Copy the data exactly from the line that contains "[Brave Private Web" through the line that contains "[does not specify", keeping both end lines and leaving out everything else.

### INFORMATION SUPPLIED
──────────────────────────────

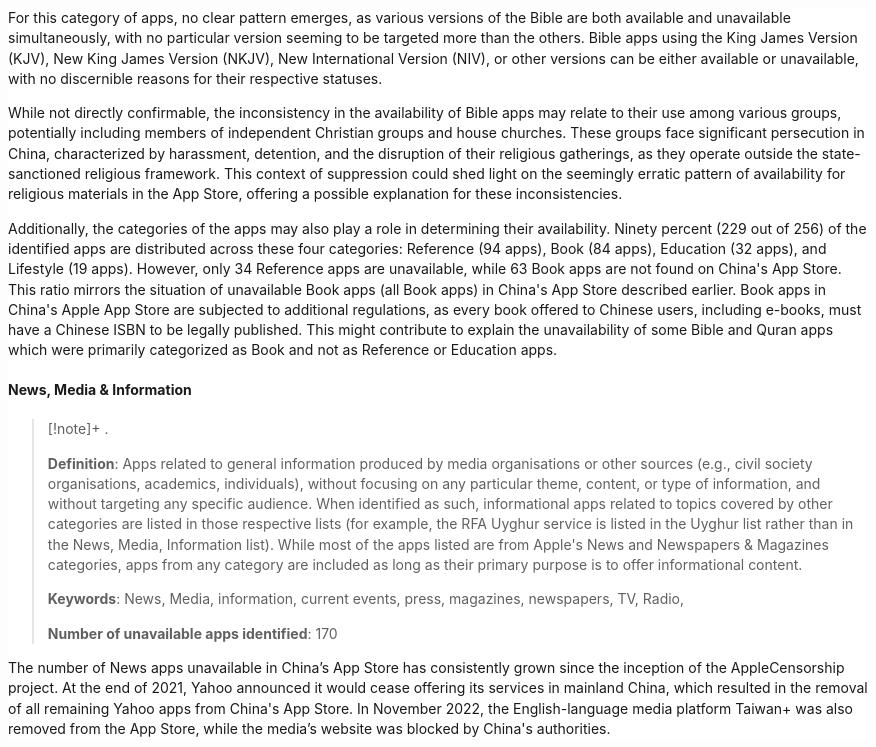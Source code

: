

For this category of apps, no clear pattern emerges, as various versions of the Bible are both
available and unavailable simultaneously, with no particular version seeming to be targeted more
than the others. Bible apps using the King James Version (KJV), New King James Version (NKJV),
New International Version (NIV), or other versions can be either available or unavailable, with no
discernible reasons for their respective statuses.

While not directly confirmable, the inconsistency in the availability of Bible apps may relate to their
use among various groups, potentially including members of independent Christian groups and
house churches. These groups face significant persecution in China, characterized by harassment,
detention, and the disruption of their religious gatherings, as they operate outside the state-
sanctioned religious framework. This context of suppression could shed light on the seemingly
erratic pattern of availability for religious materials in the App Store, offering a possible explanation
for these inconsistencies.

Additionally, the categories of the apps may also play a role in determining their availability.
Ninety percent (229 out of 256) of the identified apps are distributed across these four categories:
Reference (94 apps), Book (84 apps), Education (32 apps), and Lifestyle (19 apps). However, only
34 Reference apps are unavailable, while 63 Book apps are not found on China's App Store. This
ratio mirrors the situation of unavailable Book apps (all Book apps) in China's App Store described
earlier. Book apps in China's Apple App Store are subjected to additional regulations, as every book
offered to Chinese users, including e-books, must have a Chinese ISBN to be legally published. This
might contribute to explain the unavailability of some Bible and Quran apps which were primarily
categorized as Book and not as Reference or Education apps.

#### News, Media & Information

> [!note]+ .
>
> **Definition**: Apps related to general information
> produced by media organisations or other
> sources (e.g., civil society organisations,
> academics, individuals), without focusing on any
> particular theme, content, or type of information,
> and without targeting any specific audience.
> When identified as such, informational apps
> related to topics covered by other categories are
> listed in those respective lists (for example, the
> RFA Uyghur service is listed in the Uyghur list
> rather than in the News, Media, Information list). While most of the apps listed are from Apple's
> News and Newspapers & Magazines categories, apps from any category are included as long
> as their primary purpose is to offer informational content.
>
> **Keywords**: News, Media, information, current events, press, magazines, newspapers, TV, Radio,
>
> **Number of unavailable apps identified**: 170

The number of News apps unavailable in China’s App Store has consistently grown since the
inception of the AppleCensorship project. At the end of 2021, Yahoo announced it would cease
offering its services in mainland China, which resulted in the removal of all remaining Yahoo apps
from China's App Store. In November 2022, the English-language media platform Taiwan+ was also
removed from the App Store, while the media’s website was blocked by China's authorities.


[^24049]: [New Report Unveils App Censorship in China’s Apple App Store Amid Recent Developments](https://web.archive.org/web/20240625224049/https://www.appcensorship.org/news/new-report-unveils-app-censorship-in-chinas-apple-app-store-amid-recent-developments), AppCensorship, 2024-06-20. (参照 2024-06-27).
[released its sixth annual worldwide and US download leader charts]: https://apptopia.com/blog/worldwide-and-us-download-leaders-2022/?hss_channel=tw-429179115#Education
[TikTok's experience]: https://citizenlab.ca/2021/03/tiktok-and-douyin-explained/
[operational frameworks]: https://citizenlab.ca/2021/03/tiktok-vs-douyin-security-privacy-analysis/
[complying with the nation's stringent censorship rules]: https://ipvm.com/reports/douyin-prc-censorship
[tools]: https://rss.applemarketingtools.com/
[^14]: Taking all 175 App Stores, China ranks 2nd, behind Afghanistan’s App Store, which current ratio of unavailability is
[BusinessofApps]: https://www.businessofapps.com/data/app-stores/
[observation]: https://applecensorship.com/news/censored-on-the-app-store-new-report-shows-the-staggering-scale-of-app-censorship-by-apple
[Integrated Joint Operations Platform (IJOP) app]: https://www.abc.net.au/news/2019-05-02/chinese-surveillance-app-reverse-engineered-by-rights-group/11062670
[GreatFire and TibCERT examined]: https://en.greatfire.org/blog/2019/jun/apple-censoring-tibetan-information-china
[Himalaya Lib]: https://apps.apple.com/al/app/himalaya-lib/id1315593457
[Digital Vajra]: https://apps.apple.com/al/developer/digital-vajra/id451034258
[MonlamGrandTibetanDictionary]: https://applecensorship.com/app-store-monitor/app/1065052389
[Grindr was removed]: https://www.nbcnews.com/news/world/grindr-dating-disappears-china-app-stores-internet-clean-campaign-rcna14531
[study on LGBTQ+ apps' availability worldwide]: https://applecensorship.com/apple-is-enabling-censorship-of-lgbtq-apps-in-152-countries-new-report-finds/
[Quartz's iOS app was removed]: https://www.theverge.com/2019/10/9/20907228/apple-quartz-app-store-china-removal-hong-kong-protests-censorship
[Pocket Casts]: https://applecensorship.com/app-store-monitor/app/414834813
[Castro]: https://applecensorship.com/app-store-monitor/app/1080840241
[Reeder]: https://applecensorship.com/app-store-monitor/app/1529445840
[Fiery Feeds]: https://applecensorship.com/app-store-monitor/app/1158763303
[Damus was removed from China's App Store]: https://techcrunch.com/2023/02/02/damus-pulled-from-apples-app-store-in-china-after-two-days/#:~:text=The%20app%2C%20which%20runs%20atop,received%20and%20shared%20on%20Twitter.
[BeReal]: https://applecensorship.com/app-store-monitor/app/1459645446
[Discord]: https://applecensorship.com/app-store-monitor/app/985746746
[purge]: https://techcrunch.com/2017/07/29/apple-removes-vpn-apps-from-the-app-store-in-china/
[all VPN providers required governmental approval]: https://www.scmp.com/news/china/policies-politics/article/2064587/chinas-move-clean-vpns-and-strengthen-great-firewall
[admitted to having removed 674 VPN apps]: https://web.archive.org/web/20180723003550/https:/www.leahy.senate.gov/imo/media/doc/Apple%2011212017.pdf
[Brave Private Web Browser, Avast Security & Privacy]: https://applecensorship.com/app-store-monitor/app/1276551855
[Avira Mobile Security]: https://applecensorship.com/app-store-monitor/app/692893556
[App Store Review Guidelines]: https://developer.apple.com/app-store/review/guidelines/
[does not specify what content in the app contravenes]: https://applecensorship.com/news/taken-down-a-look-into-apples-transparency-reports
[app rejection and distribution limitations to control app availability]: https://medium.com/@mail_85203/being-an-ios-developer-must-be-stressful-764cd0090bc6
[face pressure and sometimes direct intimidation from Apple]: https://wired.me/gear/laptops/apple-threatens-basecamp-email-app/
[forcing developers to alter or remove features]: https://www.businessinsider.com/developers-angry-with-apple-for-forcing-them-to-remove-parts-of-their-apps-2014-12
[or information about these features]: https://9to5mac.com/2021/03/24/protonvpn-claims-apple-blocking-human-rights/
[Apple only discloses app removals that are purportedly the result of government takedown requests]: https://applecensorship.com/news/taken-down-a-look-into-apples-transparency-reports
[Apple does not disclose]: https://applecensorship.com/news/taken-down-a-look-into-apples-transparency-reports
[Apple does not make public]: https://applecensorship.com/news/taken-down-a-look-into-apples-transparency-reports
[initiated a petition]: https://www.change.org/p/apple-let-us-browse-all-our-past-resolution-center-communications
[taken down following requests from China's government]: https://applecensorship.com/news/taken-down-a-look-into-apples-transparency-reports
[was removed by Apple]: https://qz.com/1725175/apple-removed-a-hong-kong-protest-map-from-its-app-store
[reported by The New York Times]: https://www.nytimes.com/2021/05/17/technology/apple-china-censorship-data.html
[message]: https://developer.apple.com/forums/thread/105600
[Specific requirements]: https://www.twobirds.com/en/insights/2020/china/network-connection-and-vpn
[pre-emptively remove the app]: https://developer.apple.com/forums/thread/105600
[reported that their apps had been removed]: https://techcrunch.com/2017/07/29/apple-removes-vpn-apps-from-the-app-store-in-china/
[AppleCensorship.com]: https://applecensorship.com/
[offer their own interpretations]: https://www.google.com/search?q=vpn+legal+china
[thread published on Twitter in May 2022]: https://twitter.com/wafarris/status/1521082667164651520
[casebook]: https://drive.google.com/file/d/1e2Jor0xt9poTRgynoAmxi85kDakEhbB0/view
[another thread]: https://twitter.com/wafarris/status/1523134106720436225
[Human Rights Policy document]: https://s2.q4cdn.com/470004039/files/doc_downloads/gov_docs/2021/03/Our-Commitment-to-Human-Rights_Final-copy-(updated-links-Feb-2021).pdf
[United Nations Guiding Principles on Business and Human Rights]: https://www.ohchr.org/sites/default/files/documents/publications/guidingprinciplesbusinesshr_en.pdf
[absolute control]: https://x.com/TimSweeneyEpic/status/1574922498348646400
[Apple's lack of transparency]: https://9to5mac.com/2022/04/21/apples-transparency-reports-arent-very-transparent/
[moved parts of its operations to countries such as India and Vietnam]: https://www.forbes.com/sites/qai/2023/01/01/apple-to-diversify-its-supply-chain-by-producing-macbooks-in-vietnam/
[Apple’s Transparency Reports]: https://applecensorship.com/pdf/AppleCensorships-Taken-Down-Report-Digital.pdf
[^63659]: Sam Ju 等、GreatFire 防火墙项目信息控制高级研究员、开放技术基金会, 《[数字门槛 | 中国社交媒体应用实名制政策对海外用户的影响](https://web.archive.org/web/20241209163659/https://www.opentech.fund/wp-content/uploads/2024/11/Translated-Blocked-by-Numbers.pdf)》, 2024-10. [Online].
[^25228]: Sam Ju, et al., [Blocked by Numbers | The Impact of Real-Name Registration Policies on Transnational Access to Chinese Social Media Apps](https://web.archive.org/web/20241127225228/https://www.opentech.fund/wp-content/uploads/2024/11/Blocked-by-Numbers-English.pdf), 2024-10. [Online].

──────────────────────────────

### RESULT FOR THIS TASK
[Brave Private Web Browser, Avast Security & Privacy]: https://applecensorship.com/app-store-monitor/app/1276551855
[Avira Mobile Security]: https://applecensorship.com/app-store-monitor/app/692893556
[App Store Review Guidelines]: https://developer.apple.com/app-store/review/guidelines/
[does not specify what content in the app contravenes]: https://applecensorship.com/news/taken-down-a-look-into-apples-transparency-reports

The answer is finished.